Hance couldn’t possibly give them directions. He didn’t speak Spanish, and they didn’t speak English.
“Padre Dario, Padre Dario,” they kept saying, as if uncertain Hance understood.
Perhaps it was the warming effect of the drink. Perhaps it was the couple’s kindness. All at once, Hance’s plight seemed less hopeless. Yes, he should go to Dario’s with the couple. They could make themselves comfortable among the tents, and perhaps Dario or one of the other priests would give him a lift home. Hance stood, nodded, and motioned for them to follow.
Lights in the upper floor of the rectory assured Hance that Dario’s day had begun. He went up the steps, surprised to find them covered in a thin layer of fluffy snow. (It had snowed? When?) “Sorry to bother you,” he said as Dario opened the door. “These people were looking for Padre Dario.”
Hance turned, thinking to signal the couple to come to the door. At the same time, he understood the look on Dario’s face.
The family was gone.
Hance started down the steps, his eyes sweeping the yard for a sign of the couple.
Dario followed. “I looked out the window when I heard the bell. All I saw was you ”
“They must have gone into the camp.”
Dario took his arm, pointed to the walkway that led to the steps. “Look.”
Hance saw only one set of footprints.
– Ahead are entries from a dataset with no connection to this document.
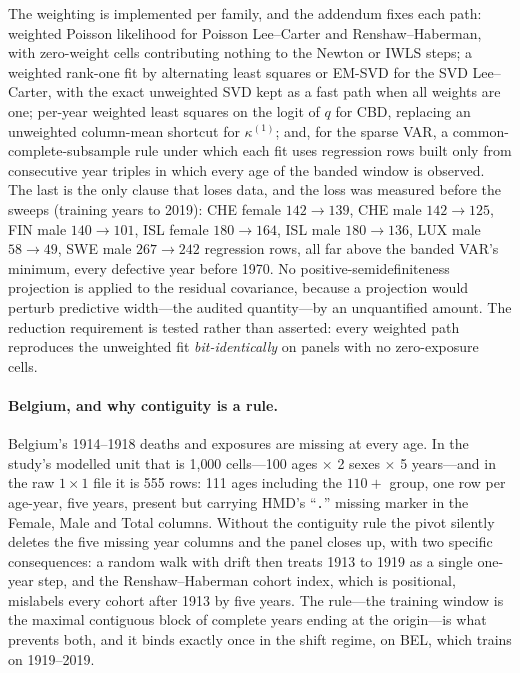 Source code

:The weighting is implemented per family, and the addendum fixes each path:
weighted Poisson likelihood for Poisson Lee--Carter and Renshaw--Haberman,
with zero-weight cells contributing nothing to the Newton or IWLS steps; a
weighted rank-one fit by alternating least squares or EM-SVD for the SVD
Lee--Carter, with the exact unweighted SVD kept as a fast path when all
weights are one; per-year weighted least squares on the logit of $q$ for CBD,
replacing an unweighted column-mean shortcut for $\kappa^{(1)}$; and, for the
sparse VAR, a common-complete-subsample rule under which each fit uses
regression rows built only from consecutive year triples in which every age of
the banded window is observed. The last is the only clause that loses data,
and the loss was measured before the sweeps (training years to 2019): CHE
female $142\to139$, CHE male $142\to125$, FIN male $140\to101$, ISL female
$180\to164$, ISL male $180\to136$, LUX male $58\to49$, SWE male $267\to242$
regression rows, all far above the banded VAR's minimum, every defective year
before 1970. No positive-semidefiniteness projection is applied to the
residual covariance, because a projection would perturb predictive width---the
audited quantity---by an unquantified amount. The reduction requirement is
tested rather than asserted: every weighted path reproduces the unweighted fit
\emph{bit-identically} on panels with no zero-exposure cells.

\paragraph{Belgium, and why contiguity is a rule.} Belgium's 1914--1918 deaths
and exposures are missing at every age. In the study's modelled unit that is
1{,}000 cells---100 ages $\times$ 2 sexes $\times$ 5 years---and in the raw
$1\times1$ file it is 555 rows: 111 ages including the $110{+}$ group, one row
per age-year, five years, present but carrying HMD's ``\texttt{.}'' missing
marker in the Female, Male and Total columns. Without the contiguity rule the
pivot silently deletes the five missing year columns and the panel closes up,
with two specific consequences: a random walk with drift then treats 1913 to
1919 as a single one-year step, and the Renshaw--Haberman cohort index, which
is positional, mislabels every cohort after 1913 by five years. The rule---the
training window is the maximal contiguous block of complete years ending at
the origin---is what prevents both, and it binds exactly once in the shift
regime, on BEL, which trains on 1919--2019.

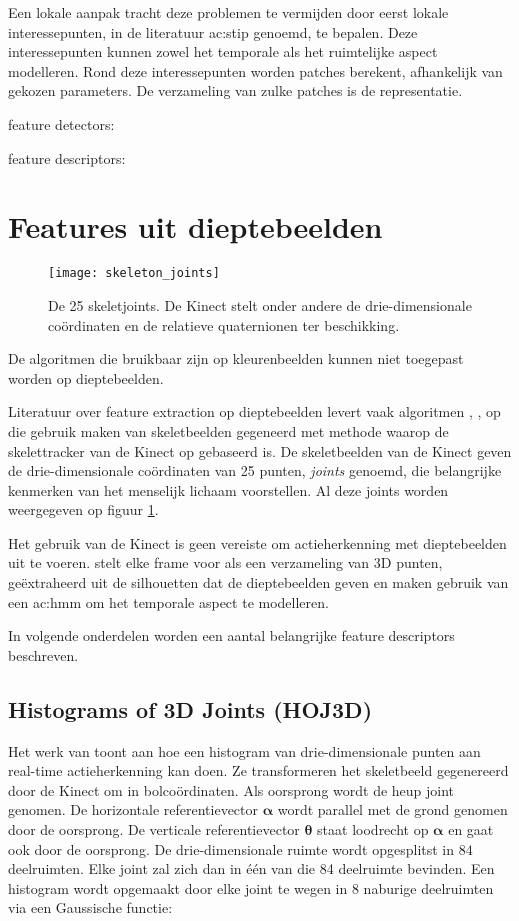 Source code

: Een lokale aanpak tracht deze problemen te vermijden door eerst lokale interessepunten, in de literatuur \gls{ac:stip} genoemd, te bepalen. Deze interessepunten kunnen zowel het temporale als het ruimtelijke aspect modelleren. Rond deze interessepunten worden patches berekent, afhankelijk van gekozen parameters. De verzameling van zulke patches is de representatie. 
 
feature detectors:

feature descriptors:
 
\section{Features uit dieptebeelden}
\begin{figure}
	\centering
	\texttt{[image: skeleton\_joints]}
	\caption{De 25 skeletjoints. De Kinect stelt onder andere de drie-dimensionale coördinaten en de relatieve quaternionen ter beschikking.}
	\label{fig:skeleton_joints}
\end{figure}
De algoritmen die bruikbaar zijn op kleurenbeelden kunnen niet toegepast worden op dieptebeelden. 

Literatuur over feature extraction op dieptebeelden levert vaak algoritmen \cite{Xia2012}, \cite{wang2012b}, \cite{Yang2012} op die gebruik maken van skeletbeelden gegeneerd met methode \cite{Shotton2011} waarop de skelettracker van de Kinect op gebaseerd is. De skeletbeelden van de Kinect geven de drie-dimensionale coördinaten van 25 punten, \textit{joints} genoemd, die belangrijke kenmerken van het menselijk lichaam voorstellen. Al deze joints worden weergegeven op figuur \ref{fig:skeleton_joints}.

Het gebruik van de Kinect is geen vereiste om actieherkenning met dieptebeelden uit te voeren. \cite{Li2010} stelt elke frame voor als een verzameling van 3D punten, geëxtraheerd uit de silhouetten dat de dieptebeelden geven en maken gebruik van een \gls{ac:hmm} om het temporale aspect te modelleren. \cite{Wang2012a} 

In volgende onderdelen worden een aantal belangrijke feature descriptors beschreven.
\subsection{Histograms of 3D Joints (HOJ3D)}
Het werk van \cite{Xia2012} toont aan hoe een histogram van drie-dimensionale punten aan real-time actieherkenning kan doen. Ze transformeren het skeletbeeld gegenereerd door de Kinect om in bolcoördinaten. Als oorsprong wordt de heup joint genomen. De horizontale referentievector $\mathbf{\alpha}$ wordt parallel met de grond genomen door de oorsprong. De verticale referentievector $\mathbf{\theta}$ staat loodrecht op $\mathbf{\alpha}$ en gaat ook door de oorsprong. De drie-dimensionale ruimte wordt opgesplitst in $84$ deelruimten. Elke joint zal zich dan in één van die 84 deelruimte bevinden. Een histogram wordt opgemaakt door elke joint te wegen in 8 naburige deelruimten via een Gaussische functie:

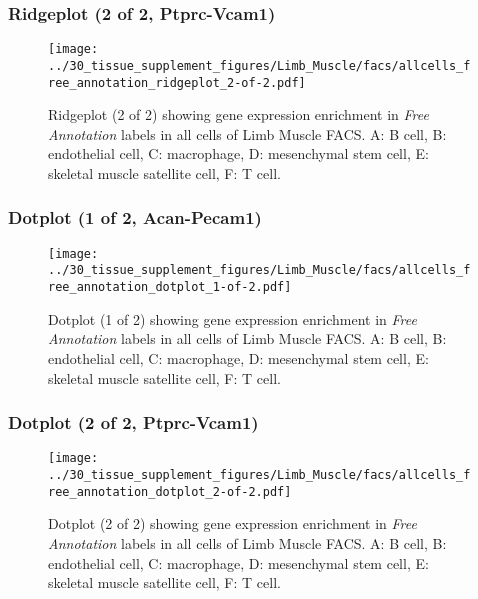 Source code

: \clearpage

\subsubsection{Ridgeplot (2 of 2, Ptprc-Vcam1)}
\begin{figure}[h]
\centering
\texttt{[image: ../30\_tissue\_supplement\_figures/Limb\_Muscle/facs/allcells\_free\_annotation\_ridgeplot\_2-of-2.pdf]}

\caption{ Ridgeplot (2 of 2)  showing gene expression enrichment in \emph{Free Annotation} labels in all cells of Limb Muscle FACS. A: B cell, B: endothelial cell, C: macrophage, D: mesenchymal stem cell, E: skeletal muscle satellite cell, F: T cell.}
\end{figure}


\clearpage

\subsubsection{Dotplot (1 of 2, Acan-Pecam1)}
\begin{figure}[h]
\centering
\texttt{[image: ../30\_tissue\_supplement\_figures/Limb\_Muscle/facs/allcells\_free\_annotation\_dotplot\_1-of-2.pdf]}

\caption{ Dotplot (1 of 2)  showing gene expression enrichment in \emph{Free Annotation} labels in all cells of Limb Muscle FACS. A: B cell, B: endothelial cell, C: macrophage, D: mesenchymal stem cell, E: skeletal muscle satellite cell, F: T cell.}
\end{figure}


\clearpage

\subsubsection{Dotplot (2 of 2, Ptprc-Vcam1)}
\begin{figure}[h]
\centering
\texttt{[image: ../30\_tissue\_supplement\_figures/Limb\_Muscle/facs/allcells\_free\_annotation\_dotplot\_2-of-2.pdf]}

\caption{ Dotplot (2 of 2)  showing gene expression enrichment in \emph{Free Annotation} labels in all cells of Limb Muscle FACS. A: B cell, B: endothelial cell, C: macrophage, D: mesenchymal stem cell, E: skeletal muscle satellite cell, F: T cell.}
\end{figure}

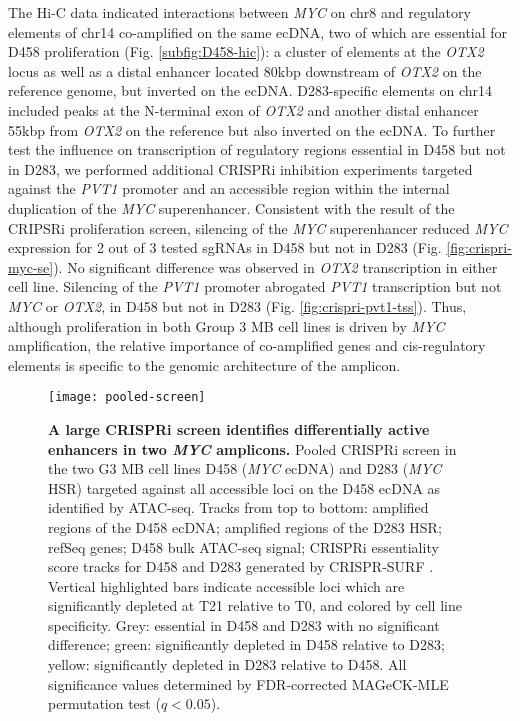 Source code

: The Hi-C data indicated interactions between \textit{MYC} on chr8 and regulatory elements of chr14 co-amplified on the same ecDNA, two of which are essential for D458 proliferation (Fig. \ref{subfig:D458-hic}): a cluster of elements at the \textit{OTX2} locus as well as a distal enhancer \cite{wortham_2014} located 80kbp downstream of \textit{OTX2} on the reference genome, but inverted on the ecDNA. D283-specific elements on chr14 included peaks at the N-terminal exon of \textit{OTX2} and another distal enhancer \cite{wortham_2014} 55kbp from \textit{OTX2} on the reference but also inverted on the ecDNA. To further test the influence on transcription of regulatory regions essential in D458 but not in D283, we performed additional CRISPRi inhibition experiments targeted against the \textit{PVT1} promoter and an accessible region within the internal duplication of the \textit{MYC} superenhancer. Consistent with the result of the CRIPSRi proliferation screen, silencing of the \textit{MYC} superenhancer reduced \textit{MYC} expression for 2 out of 3 tested sgRNAs in D458 but not in D283 (Fig. \ref{fig:crispri-myc-se}). No significant difference was observed in \textit{OTX2} transcription in either cell line. Silencing of the \textit{PVT1} promoter abrogated \textit{PVT1} transcription but not \textit{MYC} or \textit{OTX2}, in D458 but not in D283 (Fig. \ref{fig:crispri-pvt1-tss}). Thus, although proliferation in both Group 3 MB cell lines is driven by \textit{MYC} amplification, the relative importance of co-amplified genes and cis-regulatory elements is specific to the genomic architecture of the amplicon.

\begin{figure}[!h]
    \centering
    \centerline{%
    \texttt{[image: pooled-screen]}%
    }
    \caption[A large CRISPRi screen identifies differentially active enhancers in two \textit{MYC} amplicons.]{\textbf{A large CRISPRi screen identifies differentially active enhancers in two \textit{MYC} amplicons.} Pooled CRISPRi screen in the two G3 MB cell lines D458 (\textit{MYC} ecDNA) and D283 (\textit{MYC} HSR) targeted against all accessible loci on the D458 ecDNA as identified by ATAC-seq. Tracks from top to bottom: amplified regions of the D458 ecDNA; amplified regions of the D283 HSR; refSeq genes; D458 bulk ATAC-seq signal; CRISPRi essentiality score tracks for D458 and D283 generated by CRISPR-SURF \cite{crispr-surf}. Vertical highlighted bars indicate accessible loci which are significantly depleted at T21 relative to T0, and colored by cell line specificity. Grey: essential in D458 and D283 with no significant difference; green: significantly depleted in D458 relative to D283; yellow: significantly depleted in D283 relative to D458. All significance values determined by FDR-corrected MAGeCK-MLE permutation test \cite{mageck} ($q < 0.05$).}
    \label{fig:crispri-pooled}
\end{figure}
His.
“They were with me. They gave me hot chocolate.”
“A couple so poor that they’re homeless gave you their food?”
“They must be day laborers. Or maybe they work in a restaurant. He had a backpack.”
“Come inside and tell me. It’s too cold.”
“There was a baby.”
“Inside, John.”
Dario was holding open the door. Hance stepped into the foyer, certain that his colleague sensed something was wrong.